> What you will do:
Pull every line that includes the word "imagenes" out of the data below and copy it.

> Given entries:
——

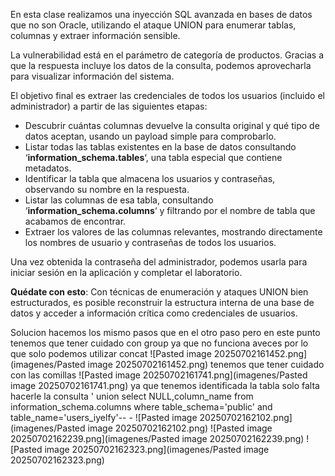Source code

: En esta clase realizamos una inyección SQL avanzada en bases de datos que no son Oracle, utilizando el ataque UNION para enumerar tablas, columnas y extraer información sensible.

La vulnerabilidad está en el parámetro de categoría de productos. Gracias a que la respuesta incluye los datos de la consulta, podemos aprovecharla para visualizar información del sistema.

El objetivo final es extraer las credenciales de todos los usuarios (incluido el administrador) a partir de las siguientes etapas:

- Descubrir cuántas columnas devuelve la consulta original y qué tipo de datos aceptan, usando un payload simple para comprobarlo.
- Listar todas las tablas existentes en la base de datos consultando ‘**information_schema.tables**‘, una tabla especial que contiene metadatos.
- Identificar la tabla que almacena los usuarios y contraseñas, observando su nombre en la respuesta.
- Listar las columnas de esa tabla, consultando ‘**information_schema.columns**‘ y filtrando por el nombre de tabla que acabamos de encontrar.
- Extraer los valores de las columnas relevantes, mostrando directamente los nombres de usuario y contraseñas de todos los usuarios.

Una vez obtenida la contraseña del administrador, podemos usarla para iniciar sesión en la aplicación y completar el laboratorio.

**Quédate con esto**: Con técnicas de enumeración y ataques UNION bien estructurados, es posible reconstruir la estructura interna de una base de datos y acceder a información crítica como credenciales de usuarios.

Solucion hacemos los mismo pasos que en el otro paso pero en este punto tenemos que tener cuidado con group ya que no funciona aveces por lo que solo podemos utilizar concat
![Pasted image 20250702161452.png](imagenes/Pasted image 20250702161452.png)
tenemos que tener cuidado con las comillas
![Pasted image 20250702161741.png](imagenes/Pasted image 20250702161741.png)
ya que tenemos identificada la tabla solo falta hacerle la consulta ' union select NULL,column_name from information_schema.columns where table_schema='public' and table_name='users_iyelfy'-- -
![Pasted image 20250702162102.png](imagenes/Pasted image 20250702162102.png)
![Pasted image 20250702162239.png](imagenes/Pasted image 20250702162239.png)
![Pasted image 20250702162323.png](imagenes/Pasted image 20250702162323.png)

——

> Exercise output:
![Pasted image 20250702161452.png](imagenes/Pasted image 20250702161452.png)
![Pasted image 20250702161741.png](imagenes/Pasted image 20250702161741.png)
![Pasted image 20250702162102.png](imagenes/Pasted image 20250702162102.png)
![Pasted image 20250702162239.png](imagenes/Pasted image 20250702162239.png)
![Pasted image 20250702162323.png](imagenes/Pasted image 20250702162323.png)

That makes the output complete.